_What needs to be done_
Go through the entries below and copy each line that holds the word "equivalent".

####################

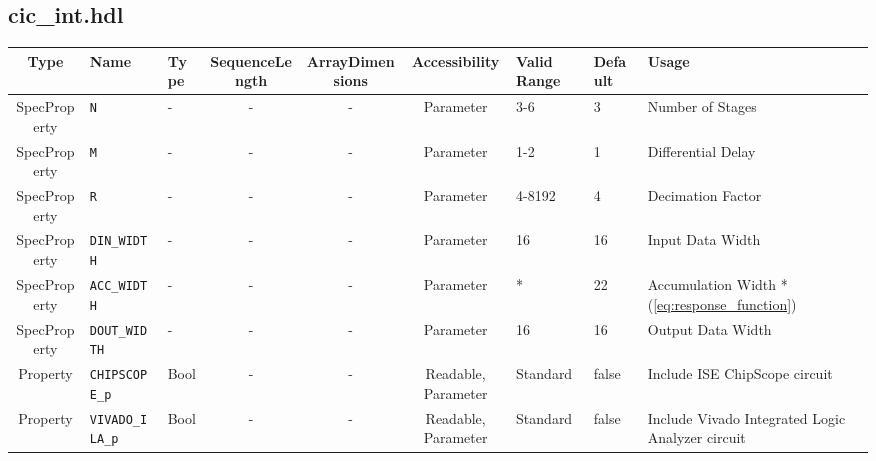 \documentclass{article}
\def\comp{cic\_int}
\begin{document}
\begin{landscape}
	\subsection*{\comp.hdl}
	\begin{scriptsize}
		\begin{tabular}{|c|p{2cm}|p{1cm}|c|c|c|p{2cm}|p{1cm}|p{5cm}|}
			\hline
			\rowcolor{blue}
			Type         & Name              & Type & SequenceLength & ArrayDimensions & Accessibility & Valid Range & Default & Usage                                            \\
			\hline
			SpecProperty & \verb+N+          & -    & -              & -               & Parameter     & 3-6         & 3       & Number of Stages                                 \\
			\hline
			SpecProperty & \verb+M+          & -    & -              & -               & Parameter     & 1-2         & 1       & Differential Delay                               \\
			\hline
			SpecProperty & \verb+R+          & -    & -              & -               & Parameter     & 4-8192      & 4       & Decimation Factor                                \\
			\hline
			SpecProperty & \verb+DIN_WIDTH+  & -    & -              & -               & Parameter     & 16          & 16      & Input Data Width                                 \\
			\hline
			SpecProperty & \verb+ACC_WIDTH+  & -    & -              & -               & Parameter     & *           & 22      & Accumulation Width *(\ref{eq:response_function}) \\
			\hline
			SpecProperty & \verb+DOUT_WIDTH+  & -    & -              & -               & Parameter           & 16          & 16      & Output Data Width                                \\
			\hline
			Property     & \verb+CHIPSCOPE_p+ & Bool & -              & -               & Readable, Parameter & Standard    & false   & Include ISE ChipScope circuit                        \\
			\hline
			Property     & \verb+VIVADO_ILA_p+ & Bool & -              & -               & Readable, Parameter & Standard    & false   & Include Vivado Integrated Logic Analyzer circuit                        \\
			\hline
		\end{tabular}
	\end{scriptsize}


\end{landscape}
\end{document}
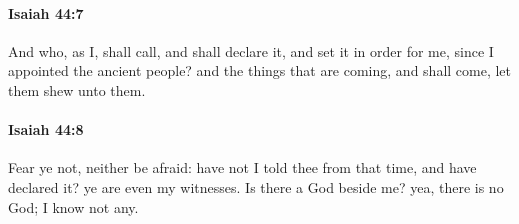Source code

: 		\paragraph{Isaiah 44:7} %
			\label{ISAIAH-44-7}

			And who, as I, shall call, and shall declare it, and set it in order for me, since I appointed the ancient people? and the things that are coming, and shall come, let them shew unto them.


		\paragraph{Isaiah 44:8} %
			\label{ISAIAH-44-8}

			Fear ye not, neither be afraid: have not I told thee from that time, and have declared it? ye are even my witnesses. Is there a God beside me? yea, there is no God; I know not any.


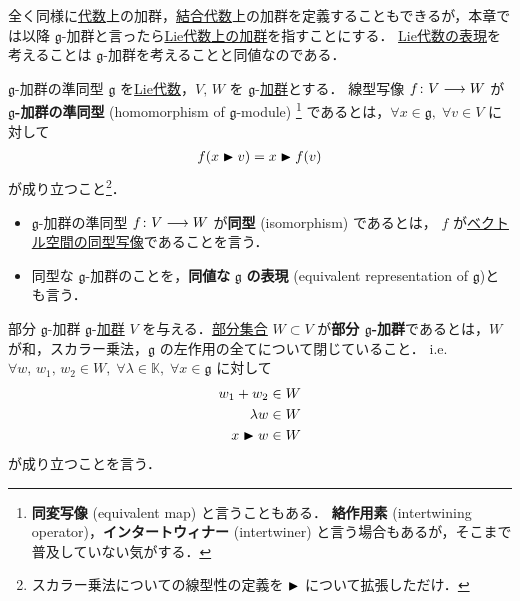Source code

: \documentclass[rep_main]{subfiles}
\begin{document}
全く同様に\hyperref[def:Alg]{代数}上の加群，\hyperref[def:Alg]{結合代数}上の加群を定義することもできるが，本章では以降 $\mathfrak{g}$-加群と言ったら\hyperref[ax:g-module]{Lie代数上の加群}を指すことにする．
\hyperref[def:rep-LieAlg]{Lie代数の表現}を考えることは $\mathfrak{g}$-加群を考えることと同値なのである．

\begin{mydef}[label=def:g-module-hom]{$\mathfrak{g}$-加群の準同型}
    $\mathfrak{g}$ を\hyperref[ax:LieAlg]{Lie代数}，$V,\, W$ を $\mathfrak{g}$-\hyperref[ax:g-module]{加群}とする．
    線型写像 $f \colon V \longrightarrow W$ が $\bm{\mathfrak{g}}$\textbf{-加群の準同型} (homomorphism of $\mathfrak{g}$-module)
    \footnote{
        \textbf{同変写像} (equivalent map) と言うこともある．
        \textbf{絡作用素} (intertwining operator)，\textbf{インタートウィナー} (intertwiner) と言う場合もあるが，そこまで普及していない気がする．
    } であるとは，$\forall x \in \mathfrak{g},\; \forall v \in V$ に対して
    \begin{align}
        f(x \blacktriangleright v) = x \blacktriangleright f(v)
    \end{align}
    が成り立つこと\footnote{スカラー乗法についての線型性の定義を $\blacktriangleright$ について拡張しただけ．}．
    \tcblower
    \begin{itemize}
        \item $\mathfrak{g}$-加群の準同型 $f \colon V \longrightarrow W$ が\textbf{同型} (isomorphism) であるとは，
        $f$ が\underline{ベクトル空間の同型写像}であることを言う．
        \item 同型な $\mathfrak{g}$-加群のことを，\textbf{同値な} $\bm{\mathfrak{g}}$ \textbf{の表現} (equivalent representation of $\mathfrak{g}$)とも言う．
    \end{itemize}
\end{mydef}

\begin{mydef}[label=def:sub-g-module]{部分 $\mathfrak{g}$-加群}
	$\mathfrak{g}$-\hyperref[ax:g-module]{加群} $V$ を与える．\underline{部分集合} $W \subset V$ が\textbf{部分 $\bm{\mathfrak{g}}$-加群}であるとは，$W$ が和，スカラー乗法，$\mathfrak{g}$ の左作用の全てについて閉じていること．
	i.e. $\forall w,\, w_1,\, w_2 \in W,\; \forall \lambda \in \mathbb{K},\; \forall x \in \mathfrak{g}$ に対して
	\begin{align}
		w_1 + w_2 &\in W \\
		\lambda w &\in W \\
		x \blacktriangleright w &\in W
	\end{align}
	が成り立つことを言う．
\end{mydef}
\end{document}
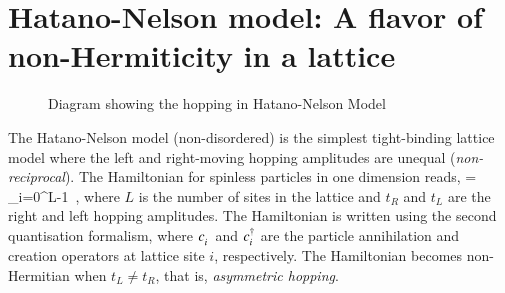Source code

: \section{Hatano-Nelson model: A flavor of non-Hermiticity in a lattice}
\begin{figure}[H]
    \centering 
    
    \caption{Diagram showing the hopping in Hatano-Nelson Model}
\end{figure}%
The Hatano-Nelson model (non-disordered) is the simplest tight-binding
lattice model where the left and right-moving hopping amplitudes are unequal
(\emph{non-reciprocal}). The Hamiltonian for spinless particles in one dimension reads,
\blgn
 \hHN = \sum_{i=0}^{L-1} \big[t_R c\y_i c\py_{i+1} + t_L c\y_{i+1} c\py_i \big]\,,   
\elgn
where $L$ is the number of sites in the lattice and $t_R$ and $t_L$ are the right and left hopping
amplitudes. The Hamiltonian is written using the second quantisation formalism, where $c\py_i$ and  $c^\dag_i$ are the particle annihilation and
creation operators at lattice site $i$, respectively. {The Hamiltonian becomes non-Hermitian when $t_L\neq t_R$, that is, \textit{asymmetric hopping}.} 

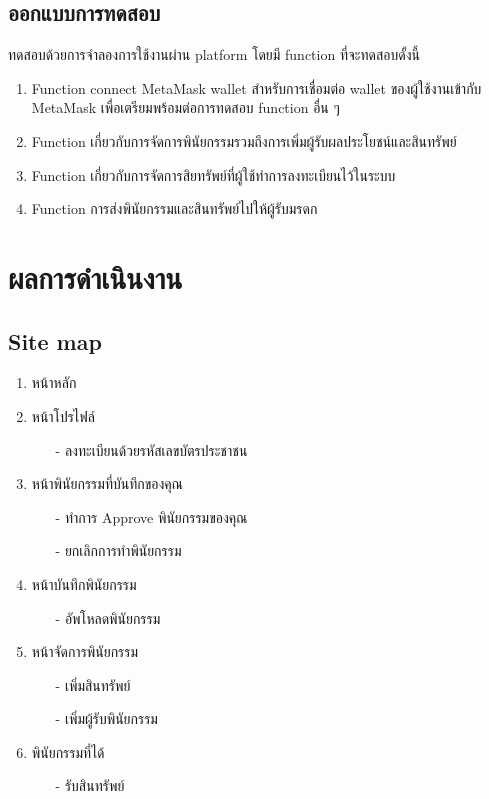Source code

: \documentclass[12pt,oneside,openright,a4paper]{cpe-thai-project}
\begin{document}
\section{ออกแบบการทดสอบ}
\tab ทดสอบด้วยการจำลองการใช้งานผ่าน platform โดยมี function ที่จะทดสอบดั้งนี้
	\begin{enumerate}[label=\thesection.\arabic*,leftmargin=0pt,itemindent=1.25cm]
		\item Function connect MetaMask wallet สําหรับการเชื่อมต่อ wallet ของผู้ใช้งานเข้ากับ MetaMask เพื่อเตรียมพร้อมต่อการทดสอบ function อื่น ๆ
		\item Function เกี่ยวกับการจัดการพินัยกรรมรวมถึงการเพิ่มผู้รับผลประโยชน์และสินทรัพย์ 
		\item Function เกี่ยวกับการจัดการสิยทรัพย์ที่ผู้ใช้ทำการลงทะเบียนไว้ในระบบ
		\item Function การส่งพินัยกรรมและสินทรัพย์ไปให้ผู้รับมรดก
	\end{enumerate}

\chapter{ผลการดําเนินงาน}
\section{Site map}
\begin{enumerate}[label=\thesection.\arabic*,leftmargin=0pt,itemindent=1.25cm]
	\item หน้าหลัก
	\item หน้าโปรไฟล์
	\begin{itemize}[leftmargin=0pt,itemindent=1.25cm]
		\item[-] ลงทะเบียนด้วยรหัสเลขบัตรประชาชน
	\end{itemize}
	\item หน้าพินัยกรรมที่บันทึกของคุณ
	\begin{itemize}[leftmargin=0pt,itemindent=1.25cm]
		\item[-] ทำการ Approve พินัยกรรมของคุณ
		\item[-] ยกเลิกการทำพินัยกรรม
	\end{itemize}
	\item หน้าบันทึกพินัยกรรม 
	\begin{itemize}[leftmargin=0pt,itemindent=1.25cm]
		\item[-] อัพโหลดพินัยกรรม
	\end{itemize}
	\item หน้าจัดการพินัยกรรม
	\begin{itemize}[leftmargin=0pt,itemindent=1.25cm]
		\item[-] เพิ่มสินทรัพย์
		\item[-] เพิ่มผู้รับพินัยกรรม
	\end{itemize}
	\item พินัยกรรมที่ได้
	\begin{itemize}[leftmargin=0pt,itemindent=1.25cm]
		\item[-] รับสินทรัพย์
	\end{itemize}
\end{enumerate}
\end{document}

####################

_Response_
        \textbf{同変写像} (equivalent map) と言うこともある．
        \item 同型な $\mathfrak{g}$-加群のことを，\textbf{同値な} $\bm{\mathfrak{g}}$ \textbf{の表現} (equivalent representation of $\mathfrak{g}$)とも言う．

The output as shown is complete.